Un cognato, Giovanni Mallegni, ai cronisti ha detto che in famiglia “gli davano noia. Lui era un bonaccione – ha sostenuto l’uomo – lo dicono tutti” ma “non ne poteva più”. Di cosa non è ben chiaro. In quella casa, ha solo aggiunto il cognato, “urlavano, lo volevano anche picchiare”, “quando a volte veniva a casa mia si vedeva che c’era” qualcosa che non andava e anche “mia moglie mi diceva ‘Speriamo che Piero non combini qualcosa’“. Nessuno però si sarebbe aspettato un attacco ai familiari di questa portata. Una vicina di casa, una cittadina peruviana che a Pieve di Camaiore viene in vacanza dalla città, parla di Piero Moriconi come di “un bravo uomo”: “Non so se c’erano state delle liti, ci siamo visti pochi giorni fa, ci siamo salutati anche con la moglie”, ha raccontato. E ora “sono senza parole. Abbiamo parlato tante volte, lo conoscevo, era un bravo uomo davvero”.

Il post della vittima

Il giovane ucciso in un post sui social risalente al 2022 aveva scritto una frase che, alla luce di quanto avvenuto, verrà valutata nell’ambito dell’inchiesta: “Brutto pensare che un padre ti preferisca morto che gay”. Quelle parole saranno al centro dell’attenzione degli investigatori come possibile elemento utile a ricostruire il contesto del duplice omicidio, anche se al momento non vi sono conferme ufficiali su un movente legato all’orientamento sessuale della vittima.

Mirko Moriconi utilizzava sui social il nome Michelangelo Andreoni, scegliendo il cognome materno.
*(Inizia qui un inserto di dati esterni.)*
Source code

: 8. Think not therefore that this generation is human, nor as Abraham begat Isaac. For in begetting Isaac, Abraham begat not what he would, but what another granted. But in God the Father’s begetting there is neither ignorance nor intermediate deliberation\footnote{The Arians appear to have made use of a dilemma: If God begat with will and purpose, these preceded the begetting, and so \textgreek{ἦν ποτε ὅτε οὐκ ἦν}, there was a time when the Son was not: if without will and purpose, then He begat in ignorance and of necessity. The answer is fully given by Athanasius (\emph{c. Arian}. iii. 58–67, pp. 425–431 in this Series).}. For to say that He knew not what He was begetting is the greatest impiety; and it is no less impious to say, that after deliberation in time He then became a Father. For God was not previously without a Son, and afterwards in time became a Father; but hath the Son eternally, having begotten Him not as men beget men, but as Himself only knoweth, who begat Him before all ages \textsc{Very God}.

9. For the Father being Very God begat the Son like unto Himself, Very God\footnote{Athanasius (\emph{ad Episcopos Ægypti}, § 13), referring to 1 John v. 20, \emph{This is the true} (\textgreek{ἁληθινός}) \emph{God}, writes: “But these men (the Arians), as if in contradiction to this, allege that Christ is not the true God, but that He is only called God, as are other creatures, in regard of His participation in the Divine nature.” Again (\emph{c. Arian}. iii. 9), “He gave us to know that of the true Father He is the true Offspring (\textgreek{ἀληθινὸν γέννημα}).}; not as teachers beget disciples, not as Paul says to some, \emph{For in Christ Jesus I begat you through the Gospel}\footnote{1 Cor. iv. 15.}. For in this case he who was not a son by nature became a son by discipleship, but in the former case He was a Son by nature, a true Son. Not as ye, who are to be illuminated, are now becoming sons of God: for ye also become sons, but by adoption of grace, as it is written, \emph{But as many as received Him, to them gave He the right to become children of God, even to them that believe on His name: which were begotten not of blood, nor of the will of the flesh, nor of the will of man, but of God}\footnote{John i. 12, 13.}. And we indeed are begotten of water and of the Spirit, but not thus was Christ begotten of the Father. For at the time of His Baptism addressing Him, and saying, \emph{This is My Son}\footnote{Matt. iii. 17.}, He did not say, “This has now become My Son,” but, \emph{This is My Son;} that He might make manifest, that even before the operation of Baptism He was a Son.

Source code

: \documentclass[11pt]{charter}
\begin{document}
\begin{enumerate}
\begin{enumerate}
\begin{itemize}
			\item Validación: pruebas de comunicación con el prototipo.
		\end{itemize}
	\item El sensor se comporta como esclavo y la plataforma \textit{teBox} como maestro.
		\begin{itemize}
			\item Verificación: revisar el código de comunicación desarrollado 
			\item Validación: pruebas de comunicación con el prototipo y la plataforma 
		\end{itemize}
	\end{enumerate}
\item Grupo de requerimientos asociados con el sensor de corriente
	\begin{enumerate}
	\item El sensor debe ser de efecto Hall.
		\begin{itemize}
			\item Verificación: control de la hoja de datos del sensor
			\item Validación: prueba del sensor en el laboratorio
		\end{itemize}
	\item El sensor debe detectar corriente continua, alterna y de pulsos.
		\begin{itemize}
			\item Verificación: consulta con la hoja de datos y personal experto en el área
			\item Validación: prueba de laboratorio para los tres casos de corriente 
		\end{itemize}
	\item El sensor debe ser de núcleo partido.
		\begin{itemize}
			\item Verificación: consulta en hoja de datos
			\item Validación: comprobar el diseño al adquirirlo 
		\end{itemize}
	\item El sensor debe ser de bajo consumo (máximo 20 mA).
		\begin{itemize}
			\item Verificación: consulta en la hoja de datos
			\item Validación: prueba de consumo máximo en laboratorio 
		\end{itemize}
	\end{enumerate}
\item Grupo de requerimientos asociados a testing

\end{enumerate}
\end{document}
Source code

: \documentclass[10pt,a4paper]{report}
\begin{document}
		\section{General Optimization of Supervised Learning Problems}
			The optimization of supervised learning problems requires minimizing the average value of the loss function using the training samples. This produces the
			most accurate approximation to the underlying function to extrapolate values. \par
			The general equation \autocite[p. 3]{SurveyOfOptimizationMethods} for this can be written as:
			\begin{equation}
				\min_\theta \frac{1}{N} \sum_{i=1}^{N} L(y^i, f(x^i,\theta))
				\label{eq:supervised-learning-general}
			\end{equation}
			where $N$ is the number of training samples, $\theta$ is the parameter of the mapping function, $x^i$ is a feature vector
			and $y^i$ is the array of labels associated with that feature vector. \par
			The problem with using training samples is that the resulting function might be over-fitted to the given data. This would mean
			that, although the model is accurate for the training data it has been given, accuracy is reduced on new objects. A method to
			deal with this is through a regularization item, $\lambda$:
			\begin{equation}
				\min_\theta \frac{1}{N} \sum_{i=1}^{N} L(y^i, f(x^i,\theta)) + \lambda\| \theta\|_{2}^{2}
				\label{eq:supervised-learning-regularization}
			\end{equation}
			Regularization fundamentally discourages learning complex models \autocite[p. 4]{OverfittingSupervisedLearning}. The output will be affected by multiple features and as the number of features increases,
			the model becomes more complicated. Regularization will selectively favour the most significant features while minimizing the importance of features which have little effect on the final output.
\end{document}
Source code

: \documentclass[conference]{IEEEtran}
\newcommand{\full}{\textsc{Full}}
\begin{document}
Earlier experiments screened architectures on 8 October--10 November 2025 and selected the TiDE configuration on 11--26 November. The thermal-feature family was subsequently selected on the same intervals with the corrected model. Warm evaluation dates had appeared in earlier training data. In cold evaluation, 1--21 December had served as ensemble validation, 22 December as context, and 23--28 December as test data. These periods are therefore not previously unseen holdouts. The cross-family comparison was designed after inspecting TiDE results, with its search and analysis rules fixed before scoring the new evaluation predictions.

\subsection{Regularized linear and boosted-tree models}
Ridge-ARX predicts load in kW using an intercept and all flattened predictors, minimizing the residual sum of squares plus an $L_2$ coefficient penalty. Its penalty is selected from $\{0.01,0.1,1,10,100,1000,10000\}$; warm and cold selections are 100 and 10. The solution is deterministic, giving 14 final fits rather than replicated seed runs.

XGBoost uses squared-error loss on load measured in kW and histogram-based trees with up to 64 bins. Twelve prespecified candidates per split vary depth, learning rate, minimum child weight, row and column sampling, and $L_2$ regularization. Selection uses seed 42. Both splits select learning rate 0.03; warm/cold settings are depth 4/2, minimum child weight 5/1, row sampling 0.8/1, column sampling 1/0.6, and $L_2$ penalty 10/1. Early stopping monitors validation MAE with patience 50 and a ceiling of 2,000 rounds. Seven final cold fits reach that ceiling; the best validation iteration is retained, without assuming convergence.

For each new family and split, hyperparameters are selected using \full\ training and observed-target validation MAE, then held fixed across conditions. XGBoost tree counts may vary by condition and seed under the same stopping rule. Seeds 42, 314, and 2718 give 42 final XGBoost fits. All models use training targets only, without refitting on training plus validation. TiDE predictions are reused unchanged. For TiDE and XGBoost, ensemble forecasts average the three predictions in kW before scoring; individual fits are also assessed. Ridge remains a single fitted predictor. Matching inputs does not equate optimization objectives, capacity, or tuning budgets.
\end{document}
Nei suoi profili comparivano numerose fotografie insieme alla madre, a cui era molto legato. Aveva anche un tatuaggio con il nome “Piero”, dedicato al padre. Appassionato di musica, il giovane pubblicava spesso contenuti legati alle proprie canzoni.

Lutto cittadino

“La drammatica notizia che arriva dalla Pieve lascia attonita tutta la nostra comunità. Una tragedia familiare, un’ingiustificabile duplice omicidio che non può lasciare indifferenti e che fa calare la frazione e tutto il territorio in un’atmosfera di incredulità, tristezza e raccoglimento – dice il sindaco di Camaiore, Marcello Pierucci – Oggi in Consiglio Comunale abbiamo ricordato Kety e Mirko, esprimendo la vicinanza dell’Amministrazione agli amici e ai parenti delle vittime e per aiutare tutti noi a riflettere sull’enorme prezzo che la follia umana può far pagare. Ho appena firmato l’atto che istituisce il lutto cittadino per tutta la giornata di domani, giovedì 25 giugno, con l’invito, rivolto all’intera comunità, ad osservare un minuto di raccoglimento alle ore 12.00, con l’interruzione delle attività lavorative. Che riposino in pace”.